[What is required]: Scan the lines below for the word "mathbf". Copy each line you find it in.

[Task material]:
==============================

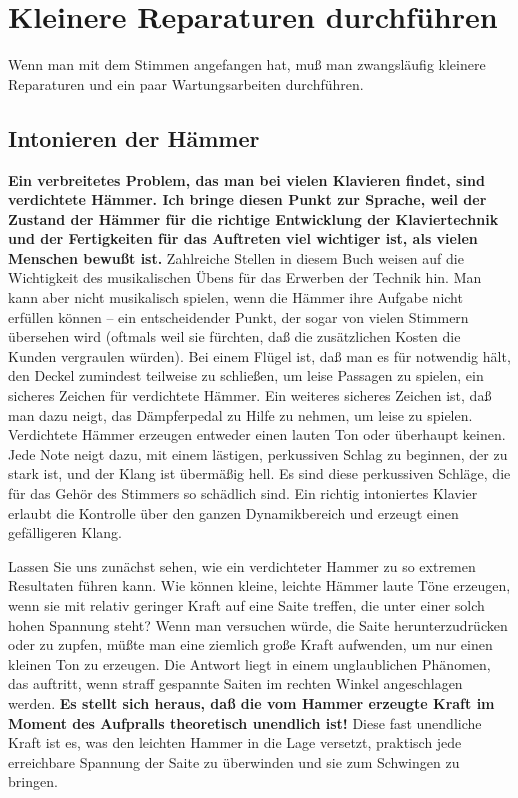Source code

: 
\section{Kleinere Reparaturen durchführen}
\label{c2_7}

Wenn man mit dem Stimmen angefangen hat, muß man zwangsläufig kleinere Reparaturen und ein paar Wartungsarbeiten durchführen.
 

\label{c2_7a}
\subsection{Intonieren der Hämmer}
\label{c2_7_hamm}

\textbf{Ein verbreitetes Problem, das man bei vielen Klavieren findet, sind verdichtete Hämmer.
Ich bringe diesen Punkt zur Sprache, weil der Zustand der Hämmer für die richtige Entwicklung der Klaviertechnik und der Fertigkeiten für das Auftreten viel wichtiger ist, als vielen Menschen bewußt ist.}
Zahlreiche Stellen in diesem Buch weisen auf die Wichtigkeit des musikalischen Übens für das Erwerben der Technik hin.
Man kann aber nicht musikalisch spielen, wenn die Hämmer ihre Aufgabe nicht erfüllen können -- ein entscheidender Punkt, der sogar von vielen Stimmern übersehen wird (oftmals weil sie fürchten, daß die zusätzlichen Kosten die Kunden vergraulen würden).
Bei einem Flügel ist, daß man es für notwendig hält, den Deckel zumindest teilweise zu schließen, um leise Passagen zu spielen, ein sicheres Zeichen für verdichtete Hämmer.
Ein weiteres sicheres Zeichen ist, daß man dazu neigt, das Dämpferpedal zu Hilfe zu nehmen, um leise zu spielen.
Verdichtete Hämmer erzeugen entweder einen lauten Ton oder überhaupt keinen.
Jede Note neigt dazu, mit einem lästigen, perkussiven Schlag zu beginnen, der zu stark ist, und der Klang ist übermäßig hell.
Es sind diese perkussiven Schläge, die für das Gehör des Stimmers so schädlich sind.
Ein richtig intoniertes Klavier erlaubt die Kontrolle über den ganzen Dynamikbereich und erzeugt einen gefälligeren Klang.

Lassen Sie uns zunächst sehen, wie ein verdichteter Hammer zu so extremen Resultaten führen kann.
Wie können kleine, leichte Hämmer laute Töne erzeugen, wenn sie mit relativ geringer Kraft auf eine Saite treffen, die unter einer solch hohen Spannung steht?
Wenn man versuchen würde, die Saite herunterzudrücken oder zu zupfen, müßte man eine ziemlich große Kraft aufwenden, um nur einen kleinen Ton zu erzeugen.
Die Antwort liegt in einem unglaublichen Phänomen, das auftritt, wenn straff gespannte Saiten im rechten Winkel angeschlagen werden.
\textbf{Es stellt sich heraus, daß die vom Hammer erzeugte Kraft im Moment des Aufpralls theoretisch unendlich ist!}
Diese fast unendliche Kraft ist es, was den leichten Hammer in die Lage versetzt, praktisch jede erreichbare Spannung der Saite zu überwinden und sie zum Schwingen zu bringen.

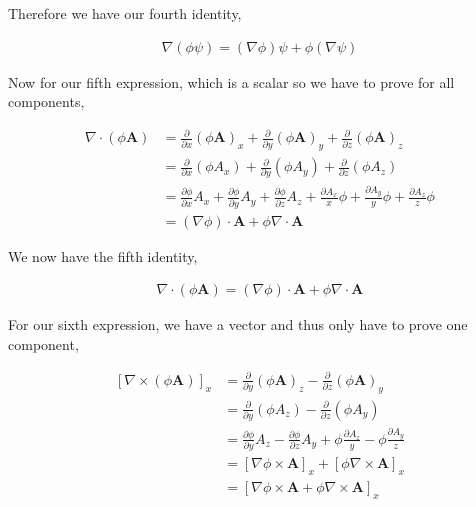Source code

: \documentclass[11pt]{amsart}
\begin{document}
Therefore we have our fourth identity,

\begin{align*}
  \nabla(\phi\psi) = (\nabla\phi)\psi + \phi(\nabla\psi)
\end{align*}

Now for our fifth expression, which is a scalar so we have to prove for all components,

\begin{align*}
  \nabla\cdot(\phi\mathbf{A}) &= \frac{\partial}{\partial x}{(\phi\mathbf{A})}_x + \frac{\partial}{\partial y}{(\phi\mathbf{A})}_y + \frac{\partial}{\partial z}{(\phi\mathbf{A})}_z \\
                              &= \frac{\partial}{\partial x}(\phi A_x) + \frac{\partial}{\partial y}(\phi A_y) + \frac{\partial}{\partial z}(\phi A_z) \\
                              &= \frac{\partial\phi}{\partial x} A_x + \frac{\partial\phi}{\partial y} A_y + \frac{\partial\phi}{\partial z} A_z + \frac{\partial A_x}{x} \phi + \frac{\partial A_y}{y} \phi + \frac{\partial A_z}{z} \phi \\
                              &= (\nabla\phi)\cdot\mathbf{A} + \phi \nabla\cdot\mathbf{A}
\end{align*}

We now have the fifth identity,

\begin{align*}
  \nabla\cdot(\phi\mathbf{A}) = (\nabla\phi)\cdot\mathbf{A} + \phi \nabla\cdot\mathbf{A}
\end{align*}

For our sixth expression, we have a vector and thus only have to prove one component,

\begin{align*}
  {[\nabla\times(\phi\mathbf{A})]}_x &= \frac{\partial}{\partial y}{(\phi\mathbf{A})}_z - \frac{\partial}{\partial z}{(\phi\mathbf{A})}_y \\
                                     &= \frac{\partial}{\partial y}(\phi A_z) - \frac{\partial}{\partial z}(\phi A_y) \\
                                     &= \frac{\partial\phi}{\partial y}A_z - \frac{\partial\phi}{\partial z}A_y + \phi\frac{\partial A_z}{y} - \phi\frac{\partial A_y}{z} \\
                                     &= {[\nabla\phi\times\mathbf{A}]}_x + {[\phi\nabla\times\mathbf{A}]}_x \\
                                     &= {[\nabla\phi\times\mathbf{A} + \phi\nabla\times\mathbf{A}]}_x
\end{align*}
\end{document}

==============================

[Response to this task]:
  \nabla\cdot(\phi\mathbf{A}) &= \frac{\partial}{\partial x}{(\phi\mathbf{A})}_x + \frac{\partial}{\partial y}{(\phi\mathbf{A})}_y + \frac{\partial}{\partial z}{(\phi\mathbf{A})}_z \\
                              &= (\nabla\phi)\cdot\mathbf{A} + \phi \nabla\cdot\mathbf{A}
  \nabla\cdot(\phi\mathbf{A}) = (\nabla\phi)\cdot\mathbf{A} + \phi \nabla\cdot\mathbf{A}
  {[\nabla\times(\phi\mathbf{A})]}_x &= \frac{\partial}{\partial y}{(\phi\mathbf{A})}_z - \frac{\partial}{\partial z}{(\phi\mathbf{A})}_y \\
                                     &= {[\nabla\phi\times\mathbf{A}]}_x + {[\phi\nabla\times\mathbf{A}]}_x \\
                                     &= {[\nabla\phi\times\mathbf{A} + \phi\nabla\times\mathbf{A}]}_x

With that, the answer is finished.